Later in the evening a commercial came on and I said, "That font is 'Afternoon Delight.'" How pathetic is that? I now can identify fonts on sight. Again, with the useless information. I lamented to Ron that at least the knowledge he has could potentially win him a million dollars. My "fontabulary" has no value whatsoever. Unless there was a game called "Name that Font." "Pat, I can name that font in one letter." "Janet, name that font." (Does anyone even remember "Name that Tune"?)
Changing gears . . . the other night Tyler found his "Identi-Kid" card that was made in 2001. It was downright hysterical. He would have been 12 and he only weighed 85 pounds. Then I remembered a conversation I had with Jessica (my beautiful boss lady) about her son, Brogan. She had a booster seat in the car and when I asked her what it was for and she told me that KS safety laws now require booster seats for all kids under 100 pounds. So I got even more hysterical when I told Tyler he should have been in a booster seat. We laughed our heinies off! So, take a look at the picture on the left . . . it was taken around the same time as his "Identi-Kid" picture. He absolutely HATES this picture, but it's one of my favorites.
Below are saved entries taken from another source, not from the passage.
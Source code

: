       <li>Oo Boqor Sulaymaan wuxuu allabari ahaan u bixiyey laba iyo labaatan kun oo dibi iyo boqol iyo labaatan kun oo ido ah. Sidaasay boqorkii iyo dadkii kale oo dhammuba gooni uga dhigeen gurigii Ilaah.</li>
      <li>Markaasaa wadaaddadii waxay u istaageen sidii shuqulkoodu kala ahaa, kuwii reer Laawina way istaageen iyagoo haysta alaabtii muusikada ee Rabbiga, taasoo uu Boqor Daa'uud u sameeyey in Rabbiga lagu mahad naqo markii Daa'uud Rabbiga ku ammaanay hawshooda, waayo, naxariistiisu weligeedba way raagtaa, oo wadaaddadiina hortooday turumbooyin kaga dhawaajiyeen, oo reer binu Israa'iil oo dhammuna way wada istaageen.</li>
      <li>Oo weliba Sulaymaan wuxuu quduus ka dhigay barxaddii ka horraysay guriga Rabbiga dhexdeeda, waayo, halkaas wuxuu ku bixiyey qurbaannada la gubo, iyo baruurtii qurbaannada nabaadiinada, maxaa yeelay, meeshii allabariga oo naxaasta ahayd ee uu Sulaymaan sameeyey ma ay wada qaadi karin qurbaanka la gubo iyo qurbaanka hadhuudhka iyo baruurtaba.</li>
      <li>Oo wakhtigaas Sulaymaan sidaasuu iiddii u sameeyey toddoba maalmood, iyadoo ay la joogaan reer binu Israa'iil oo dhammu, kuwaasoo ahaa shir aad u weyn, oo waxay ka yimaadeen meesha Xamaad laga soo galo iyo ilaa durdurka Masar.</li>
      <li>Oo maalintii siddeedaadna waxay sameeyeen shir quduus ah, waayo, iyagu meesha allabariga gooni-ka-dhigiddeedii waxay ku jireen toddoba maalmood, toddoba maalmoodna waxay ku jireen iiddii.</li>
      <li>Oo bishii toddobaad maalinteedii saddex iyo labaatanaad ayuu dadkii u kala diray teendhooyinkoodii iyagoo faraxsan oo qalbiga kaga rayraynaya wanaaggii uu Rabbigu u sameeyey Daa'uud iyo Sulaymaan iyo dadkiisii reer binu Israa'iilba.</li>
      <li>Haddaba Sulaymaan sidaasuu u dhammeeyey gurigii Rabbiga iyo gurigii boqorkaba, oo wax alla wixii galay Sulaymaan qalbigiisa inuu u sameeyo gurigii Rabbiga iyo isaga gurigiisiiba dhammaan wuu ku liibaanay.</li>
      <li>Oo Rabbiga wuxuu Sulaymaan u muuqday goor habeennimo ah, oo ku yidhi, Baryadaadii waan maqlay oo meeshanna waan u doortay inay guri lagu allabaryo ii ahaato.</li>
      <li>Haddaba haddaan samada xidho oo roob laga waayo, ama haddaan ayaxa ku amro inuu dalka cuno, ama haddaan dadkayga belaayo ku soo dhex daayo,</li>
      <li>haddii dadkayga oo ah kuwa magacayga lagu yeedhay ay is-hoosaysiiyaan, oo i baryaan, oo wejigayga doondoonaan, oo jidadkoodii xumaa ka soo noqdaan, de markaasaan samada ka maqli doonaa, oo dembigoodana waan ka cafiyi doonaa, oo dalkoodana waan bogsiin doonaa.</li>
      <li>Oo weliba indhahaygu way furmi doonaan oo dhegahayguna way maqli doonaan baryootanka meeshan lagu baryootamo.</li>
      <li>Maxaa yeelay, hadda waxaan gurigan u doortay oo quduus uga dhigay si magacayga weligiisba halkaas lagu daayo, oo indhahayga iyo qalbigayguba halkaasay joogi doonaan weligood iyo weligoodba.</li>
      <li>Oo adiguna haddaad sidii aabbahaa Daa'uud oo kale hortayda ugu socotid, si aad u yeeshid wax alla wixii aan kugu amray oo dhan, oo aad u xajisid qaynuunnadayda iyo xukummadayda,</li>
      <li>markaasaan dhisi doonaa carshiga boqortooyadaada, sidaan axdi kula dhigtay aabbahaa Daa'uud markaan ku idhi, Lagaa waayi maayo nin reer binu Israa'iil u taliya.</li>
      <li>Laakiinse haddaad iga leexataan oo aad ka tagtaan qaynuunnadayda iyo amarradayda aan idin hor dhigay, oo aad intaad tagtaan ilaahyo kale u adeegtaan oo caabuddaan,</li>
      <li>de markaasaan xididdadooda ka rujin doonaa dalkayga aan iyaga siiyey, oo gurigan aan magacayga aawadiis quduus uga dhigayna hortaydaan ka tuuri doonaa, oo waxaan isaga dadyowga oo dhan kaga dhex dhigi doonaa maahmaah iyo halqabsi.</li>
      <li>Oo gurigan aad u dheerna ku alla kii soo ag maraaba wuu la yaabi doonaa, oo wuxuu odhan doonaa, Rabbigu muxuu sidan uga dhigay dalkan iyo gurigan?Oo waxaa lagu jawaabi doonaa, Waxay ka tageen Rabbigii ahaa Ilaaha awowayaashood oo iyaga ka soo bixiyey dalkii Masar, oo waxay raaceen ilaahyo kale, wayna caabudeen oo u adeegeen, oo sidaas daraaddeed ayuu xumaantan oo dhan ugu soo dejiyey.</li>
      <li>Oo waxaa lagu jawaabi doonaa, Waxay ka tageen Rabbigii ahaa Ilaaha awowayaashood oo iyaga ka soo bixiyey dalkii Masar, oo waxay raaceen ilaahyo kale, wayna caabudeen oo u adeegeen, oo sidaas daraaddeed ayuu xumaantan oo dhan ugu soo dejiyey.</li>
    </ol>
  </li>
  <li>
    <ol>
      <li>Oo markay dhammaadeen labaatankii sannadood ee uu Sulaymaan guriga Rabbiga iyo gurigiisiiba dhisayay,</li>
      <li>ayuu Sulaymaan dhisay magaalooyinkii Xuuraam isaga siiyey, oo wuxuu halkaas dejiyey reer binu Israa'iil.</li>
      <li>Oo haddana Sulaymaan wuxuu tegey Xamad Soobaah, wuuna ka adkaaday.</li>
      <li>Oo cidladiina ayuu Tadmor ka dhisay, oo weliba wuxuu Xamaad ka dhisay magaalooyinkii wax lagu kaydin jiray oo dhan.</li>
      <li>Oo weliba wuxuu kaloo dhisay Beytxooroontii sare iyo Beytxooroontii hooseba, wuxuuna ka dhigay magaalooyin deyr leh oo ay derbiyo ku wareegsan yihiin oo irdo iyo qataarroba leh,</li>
Finally . . . Ron listens to NPR constantly and there's this segment called "Star Date." It usually sends me to the moon (ha) because it just points out how much money is being spent acquiring knowledge that we really have no use for . . . like what's inside a star. Show of hands . . . who cares what's inside a star? Has anyone successfully lassoed one and performed an autopsy on one? Yeah, I didn't think so. Now, if someone was to discover that it was full of chocolate mousse. . . well, that's another story entirely. Gimme a spoon.
3 comments:
Yes, it is I, Mary Fricke. Love reading your blog...you never were short on words! Super Christmas picture. I hope to have my Christmas letter out by Valentine's Day. I don't know why I'm not getting things done! Happy New Year and keep writing!!!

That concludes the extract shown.